Once the line with "4. The game" is found, return it along with every line after it, exactly, through the end of the material.

..........

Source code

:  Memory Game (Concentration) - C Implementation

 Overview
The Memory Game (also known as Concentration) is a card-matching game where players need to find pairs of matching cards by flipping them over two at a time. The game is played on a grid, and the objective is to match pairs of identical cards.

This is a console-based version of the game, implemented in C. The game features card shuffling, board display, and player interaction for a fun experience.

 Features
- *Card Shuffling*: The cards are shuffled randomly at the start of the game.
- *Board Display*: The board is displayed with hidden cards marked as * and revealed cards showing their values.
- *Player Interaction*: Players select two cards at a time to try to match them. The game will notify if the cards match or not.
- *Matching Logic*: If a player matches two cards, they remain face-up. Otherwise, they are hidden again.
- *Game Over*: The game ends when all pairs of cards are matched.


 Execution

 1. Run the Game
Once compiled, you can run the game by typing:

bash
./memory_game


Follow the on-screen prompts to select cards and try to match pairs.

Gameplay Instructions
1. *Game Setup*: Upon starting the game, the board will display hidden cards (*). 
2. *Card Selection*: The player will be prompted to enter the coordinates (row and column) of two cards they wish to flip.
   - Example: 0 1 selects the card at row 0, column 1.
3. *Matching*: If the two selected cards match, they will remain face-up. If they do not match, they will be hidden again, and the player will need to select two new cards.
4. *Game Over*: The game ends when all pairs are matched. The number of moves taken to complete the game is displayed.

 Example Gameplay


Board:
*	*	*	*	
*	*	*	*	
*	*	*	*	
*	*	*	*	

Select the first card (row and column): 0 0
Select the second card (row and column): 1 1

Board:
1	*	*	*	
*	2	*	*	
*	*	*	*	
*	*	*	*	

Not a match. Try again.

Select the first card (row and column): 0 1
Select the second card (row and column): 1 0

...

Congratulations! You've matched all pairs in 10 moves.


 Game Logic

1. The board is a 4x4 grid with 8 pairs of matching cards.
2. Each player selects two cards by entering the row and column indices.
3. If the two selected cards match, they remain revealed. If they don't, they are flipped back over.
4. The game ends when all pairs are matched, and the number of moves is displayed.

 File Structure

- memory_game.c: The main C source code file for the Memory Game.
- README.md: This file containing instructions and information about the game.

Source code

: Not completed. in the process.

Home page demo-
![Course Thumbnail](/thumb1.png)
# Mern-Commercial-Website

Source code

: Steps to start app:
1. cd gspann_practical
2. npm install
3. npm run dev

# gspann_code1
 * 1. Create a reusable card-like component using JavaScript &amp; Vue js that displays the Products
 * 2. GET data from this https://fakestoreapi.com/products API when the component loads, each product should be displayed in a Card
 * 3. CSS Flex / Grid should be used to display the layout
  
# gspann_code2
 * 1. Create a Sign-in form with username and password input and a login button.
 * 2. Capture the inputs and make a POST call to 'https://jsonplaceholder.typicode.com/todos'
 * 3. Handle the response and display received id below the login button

..........

Exercise output:
4. The game ends when all pairs are matched, and the number of moves is displayed.

 File Structure

- memory_game.c: The main C source code file for the Memory Game.
- README.md: This file containing instructions and information about the game.

Source code

: Not completed. in the process.

Home page demo-
![Course Thumbnail](/thumb1.png)
# Mern-Commercial-Website

Source code

: Steps to start app:
1. cd gspann_practical
2. npm install
3. npm run dev

# gspann_code1
 * 1. Create a reusable card-like component using JavaScript &amp; Vue js that displays the Products
 * 2. GET data from this https://fakestoreapi.com/products API when the component loads, each product should be displayed in a Card
 * 3. CSS Flex / Grid should be used to display the layout
  
# gspann_code2
 * 1. Create a Sign-in form with username and password input and a login button.
 * 2. Capture the inputs and make a POST call to 'https://jsonplaceholder.typicode.com/todos'
 * 3. Handle the response and display received id below the login button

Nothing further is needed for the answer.